In other words, Hong Kong has barely left its youth on a city age scale. It was an infant prodigy at the turn of the twentieth century. The city is still not 170 years old, having grown from a small isolated military-cum-trading post on the north side of an inhospitable island just 2 km off the coast of China where evidence suggests more than six millennia of settlement. It is a central place in a vast Asian region that consists of both mainland and islands, and has been dominated by Chinese culture for many centuries. While it is recognized that the area of Hong Kong SAR has a long pre-colonial history, this will feature only occasionally here as our focus is on urban growth and form. Under most of the period of British colonial rule, it grew massively in population but modestly in area. Only once during those 156 years did it lose significant population, and that was during World War II under Japanese occupation. Immigrants have been mainly Chinese, and the place’s rapid growth was in part due to its ‘pull’ as a centre of trade. But it also had much to do with the ‘push’ from various political upheavals in the region that saw hundreds of thousands of refugees from China and elsewhere pour into the Colony, at times in flood-like proportions. The first major civil unrest in China that propelled people to Hong Kong was soon after foundation: that was associated with the 1850-1861 Tai Ping Rebellion.

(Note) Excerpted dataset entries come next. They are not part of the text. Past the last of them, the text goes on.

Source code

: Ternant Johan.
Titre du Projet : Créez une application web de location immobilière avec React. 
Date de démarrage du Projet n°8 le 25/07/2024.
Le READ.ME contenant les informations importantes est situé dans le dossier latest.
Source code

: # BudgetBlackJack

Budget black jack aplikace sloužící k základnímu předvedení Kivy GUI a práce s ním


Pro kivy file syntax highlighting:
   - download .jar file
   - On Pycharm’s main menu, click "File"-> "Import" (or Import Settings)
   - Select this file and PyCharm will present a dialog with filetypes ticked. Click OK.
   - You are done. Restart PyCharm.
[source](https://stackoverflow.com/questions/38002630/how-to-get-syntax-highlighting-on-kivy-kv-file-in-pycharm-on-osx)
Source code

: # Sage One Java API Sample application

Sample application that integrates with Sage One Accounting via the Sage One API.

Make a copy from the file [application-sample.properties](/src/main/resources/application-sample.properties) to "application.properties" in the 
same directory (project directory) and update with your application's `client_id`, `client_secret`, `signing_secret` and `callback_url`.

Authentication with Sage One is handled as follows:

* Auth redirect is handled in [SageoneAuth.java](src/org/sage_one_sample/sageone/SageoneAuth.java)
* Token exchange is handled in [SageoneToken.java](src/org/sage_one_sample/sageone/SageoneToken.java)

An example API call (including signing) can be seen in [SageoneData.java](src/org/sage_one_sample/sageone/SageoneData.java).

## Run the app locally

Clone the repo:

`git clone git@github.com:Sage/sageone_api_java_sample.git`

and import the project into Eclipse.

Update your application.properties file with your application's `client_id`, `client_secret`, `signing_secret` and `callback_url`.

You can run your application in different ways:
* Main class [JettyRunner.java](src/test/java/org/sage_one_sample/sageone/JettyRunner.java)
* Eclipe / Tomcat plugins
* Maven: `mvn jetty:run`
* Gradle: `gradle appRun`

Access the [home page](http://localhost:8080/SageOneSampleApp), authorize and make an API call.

Within less than twenty years, there were over 100,000 people in Hong Kong, and over a quarter of a million before the end of the nineteenth century. This growth compares with or outstrips that experienced by several cities of Victorian Britain during their most frantic years of industrialization. Thus, the city was quick to become sufficiently populous to ensure a measure of self-sustaining growth. But this growth was relatively minor compared to that experienced from the middle of the twentieth century: few places in the whole history of cities can match Hong Kong’s expansion during the years following Japanese occupation and in the years surrounding China’s communist revolution: from 1945 to 1951, the population grew by 210 per cent, from 0.65 million to 2.02 million, after which the city continued to grow by between one-half and one million people per five year period until the mid-1960s (Lo, 1992). Only in the early years of the twentyfirst century do we see this scale of growth matched in the massive rural to urban migration now underway in China.